_WORK ITEM_: Search the material below for the word "position" and copy every line in which it occurs.

_PROVIDED RECORDS_:
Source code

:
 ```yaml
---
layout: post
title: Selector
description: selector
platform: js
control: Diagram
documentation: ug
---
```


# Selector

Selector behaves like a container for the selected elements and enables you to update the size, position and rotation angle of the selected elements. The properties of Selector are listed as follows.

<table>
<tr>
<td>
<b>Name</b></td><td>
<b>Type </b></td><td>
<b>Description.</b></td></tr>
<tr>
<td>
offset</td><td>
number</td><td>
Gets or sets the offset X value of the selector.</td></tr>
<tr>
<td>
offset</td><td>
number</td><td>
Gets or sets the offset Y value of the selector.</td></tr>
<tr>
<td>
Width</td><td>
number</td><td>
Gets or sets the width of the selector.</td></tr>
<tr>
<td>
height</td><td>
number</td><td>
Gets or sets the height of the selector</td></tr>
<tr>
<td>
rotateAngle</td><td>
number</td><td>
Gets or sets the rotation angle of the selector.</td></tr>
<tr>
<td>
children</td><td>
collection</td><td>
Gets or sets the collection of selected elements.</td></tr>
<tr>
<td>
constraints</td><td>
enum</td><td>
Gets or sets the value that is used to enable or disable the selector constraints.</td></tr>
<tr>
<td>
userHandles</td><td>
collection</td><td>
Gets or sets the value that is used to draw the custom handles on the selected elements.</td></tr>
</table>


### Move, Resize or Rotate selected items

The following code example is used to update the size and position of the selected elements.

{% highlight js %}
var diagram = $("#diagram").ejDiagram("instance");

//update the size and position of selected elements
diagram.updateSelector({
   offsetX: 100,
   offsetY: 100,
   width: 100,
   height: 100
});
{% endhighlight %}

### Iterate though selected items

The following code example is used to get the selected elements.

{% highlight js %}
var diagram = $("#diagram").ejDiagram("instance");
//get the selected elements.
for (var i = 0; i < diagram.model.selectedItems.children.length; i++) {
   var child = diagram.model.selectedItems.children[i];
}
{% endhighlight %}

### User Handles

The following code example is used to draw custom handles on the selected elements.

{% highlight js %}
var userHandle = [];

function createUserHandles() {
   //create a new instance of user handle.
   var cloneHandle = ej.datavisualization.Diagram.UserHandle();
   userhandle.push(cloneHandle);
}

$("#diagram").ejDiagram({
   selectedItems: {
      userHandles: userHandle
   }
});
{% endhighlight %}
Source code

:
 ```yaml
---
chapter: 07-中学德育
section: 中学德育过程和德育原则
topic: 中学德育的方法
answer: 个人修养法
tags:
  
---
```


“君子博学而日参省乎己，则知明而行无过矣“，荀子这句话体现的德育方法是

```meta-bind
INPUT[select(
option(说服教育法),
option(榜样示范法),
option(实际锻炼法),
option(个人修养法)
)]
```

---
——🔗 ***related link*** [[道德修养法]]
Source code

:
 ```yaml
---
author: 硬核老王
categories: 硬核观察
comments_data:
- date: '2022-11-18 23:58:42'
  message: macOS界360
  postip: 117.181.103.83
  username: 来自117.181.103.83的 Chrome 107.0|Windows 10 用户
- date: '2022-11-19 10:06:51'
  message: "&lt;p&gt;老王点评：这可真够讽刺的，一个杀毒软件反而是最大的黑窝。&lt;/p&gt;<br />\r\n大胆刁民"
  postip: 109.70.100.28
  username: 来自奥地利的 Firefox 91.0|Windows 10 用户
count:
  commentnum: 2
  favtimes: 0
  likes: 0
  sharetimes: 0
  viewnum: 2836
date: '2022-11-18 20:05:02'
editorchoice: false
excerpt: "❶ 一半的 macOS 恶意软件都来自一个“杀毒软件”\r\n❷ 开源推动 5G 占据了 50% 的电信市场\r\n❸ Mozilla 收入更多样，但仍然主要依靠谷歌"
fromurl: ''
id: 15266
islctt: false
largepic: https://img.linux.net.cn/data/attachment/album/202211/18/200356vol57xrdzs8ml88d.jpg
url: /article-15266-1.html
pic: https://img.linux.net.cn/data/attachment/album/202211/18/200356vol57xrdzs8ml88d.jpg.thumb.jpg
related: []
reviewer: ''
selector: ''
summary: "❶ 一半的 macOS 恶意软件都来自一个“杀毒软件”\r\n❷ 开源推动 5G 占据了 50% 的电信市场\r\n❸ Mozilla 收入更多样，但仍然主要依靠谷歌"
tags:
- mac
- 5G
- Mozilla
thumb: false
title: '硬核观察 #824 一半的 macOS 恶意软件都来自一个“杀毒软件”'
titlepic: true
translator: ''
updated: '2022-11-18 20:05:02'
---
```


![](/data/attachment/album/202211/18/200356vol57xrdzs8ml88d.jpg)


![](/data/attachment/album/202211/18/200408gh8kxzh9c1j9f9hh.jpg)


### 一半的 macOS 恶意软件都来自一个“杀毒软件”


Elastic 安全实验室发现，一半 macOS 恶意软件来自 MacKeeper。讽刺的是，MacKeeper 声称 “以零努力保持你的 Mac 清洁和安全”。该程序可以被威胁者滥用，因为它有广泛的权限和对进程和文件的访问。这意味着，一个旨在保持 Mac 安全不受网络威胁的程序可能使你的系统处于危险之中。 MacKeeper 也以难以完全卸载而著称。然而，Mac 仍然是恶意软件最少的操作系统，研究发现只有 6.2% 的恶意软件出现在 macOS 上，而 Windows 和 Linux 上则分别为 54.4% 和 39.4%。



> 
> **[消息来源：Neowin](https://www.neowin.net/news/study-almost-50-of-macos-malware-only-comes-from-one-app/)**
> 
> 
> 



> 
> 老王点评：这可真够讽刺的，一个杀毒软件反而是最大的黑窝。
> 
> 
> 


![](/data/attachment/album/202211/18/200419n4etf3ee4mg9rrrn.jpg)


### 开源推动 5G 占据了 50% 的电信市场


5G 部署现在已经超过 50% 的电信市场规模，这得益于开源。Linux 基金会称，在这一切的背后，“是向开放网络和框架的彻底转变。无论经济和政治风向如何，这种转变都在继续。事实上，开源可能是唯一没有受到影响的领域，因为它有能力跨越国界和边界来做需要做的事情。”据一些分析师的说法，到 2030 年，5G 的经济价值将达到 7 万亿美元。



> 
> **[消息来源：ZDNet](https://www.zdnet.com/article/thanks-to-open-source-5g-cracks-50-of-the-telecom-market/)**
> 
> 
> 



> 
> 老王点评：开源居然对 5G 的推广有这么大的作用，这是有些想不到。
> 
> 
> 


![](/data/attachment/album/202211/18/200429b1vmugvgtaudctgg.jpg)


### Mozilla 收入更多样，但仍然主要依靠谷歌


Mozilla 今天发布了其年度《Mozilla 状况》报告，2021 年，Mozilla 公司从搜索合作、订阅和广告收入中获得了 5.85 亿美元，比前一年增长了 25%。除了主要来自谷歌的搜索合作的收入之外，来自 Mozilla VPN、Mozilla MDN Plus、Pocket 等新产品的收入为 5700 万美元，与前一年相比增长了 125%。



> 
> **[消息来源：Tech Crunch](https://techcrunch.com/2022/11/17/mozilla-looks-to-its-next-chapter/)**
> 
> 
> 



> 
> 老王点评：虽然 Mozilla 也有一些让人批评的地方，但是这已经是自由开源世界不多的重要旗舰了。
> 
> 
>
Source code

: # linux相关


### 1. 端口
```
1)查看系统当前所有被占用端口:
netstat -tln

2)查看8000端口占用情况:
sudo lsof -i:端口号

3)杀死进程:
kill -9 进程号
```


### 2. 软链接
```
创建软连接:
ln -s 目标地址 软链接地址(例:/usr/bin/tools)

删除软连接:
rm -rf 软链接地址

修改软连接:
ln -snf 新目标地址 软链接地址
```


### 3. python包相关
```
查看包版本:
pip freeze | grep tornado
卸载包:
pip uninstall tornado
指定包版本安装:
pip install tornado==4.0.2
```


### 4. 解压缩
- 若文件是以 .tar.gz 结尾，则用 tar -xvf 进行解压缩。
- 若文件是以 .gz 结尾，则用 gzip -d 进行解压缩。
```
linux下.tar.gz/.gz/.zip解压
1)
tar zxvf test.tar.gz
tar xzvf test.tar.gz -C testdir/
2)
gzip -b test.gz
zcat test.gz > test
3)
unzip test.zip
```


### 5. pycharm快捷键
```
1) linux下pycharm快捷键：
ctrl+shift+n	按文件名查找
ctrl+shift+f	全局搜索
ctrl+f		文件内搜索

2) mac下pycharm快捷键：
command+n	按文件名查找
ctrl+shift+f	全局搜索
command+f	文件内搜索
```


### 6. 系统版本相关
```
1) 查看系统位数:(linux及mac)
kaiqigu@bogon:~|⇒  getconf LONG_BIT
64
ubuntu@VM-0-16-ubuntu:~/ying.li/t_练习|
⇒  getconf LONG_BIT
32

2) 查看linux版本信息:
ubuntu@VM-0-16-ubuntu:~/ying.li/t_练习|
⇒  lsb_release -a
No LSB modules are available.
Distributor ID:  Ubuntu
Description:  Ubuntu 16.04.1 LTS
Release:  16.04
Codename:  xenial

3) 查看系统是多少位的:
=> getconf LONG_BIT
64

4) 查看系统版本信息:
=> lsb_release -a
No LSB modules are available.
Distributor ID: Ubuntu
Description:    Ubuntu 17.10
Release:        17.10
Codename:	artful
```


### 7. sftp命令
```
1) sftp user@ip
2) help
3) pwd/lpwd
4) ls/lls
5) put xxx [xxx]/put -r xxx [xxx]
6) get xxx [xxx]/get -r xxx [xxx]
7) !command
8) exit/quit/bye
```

_REPLY TO THE EXERCISE_:
Selector behaves like a container for the selected elements and enables you to update the size, position and rotation angle of the selected elements. The properties of Selector are listed as follows.
The following code example is used to update the size and position of the selected elements.
//update the size and position of selected elements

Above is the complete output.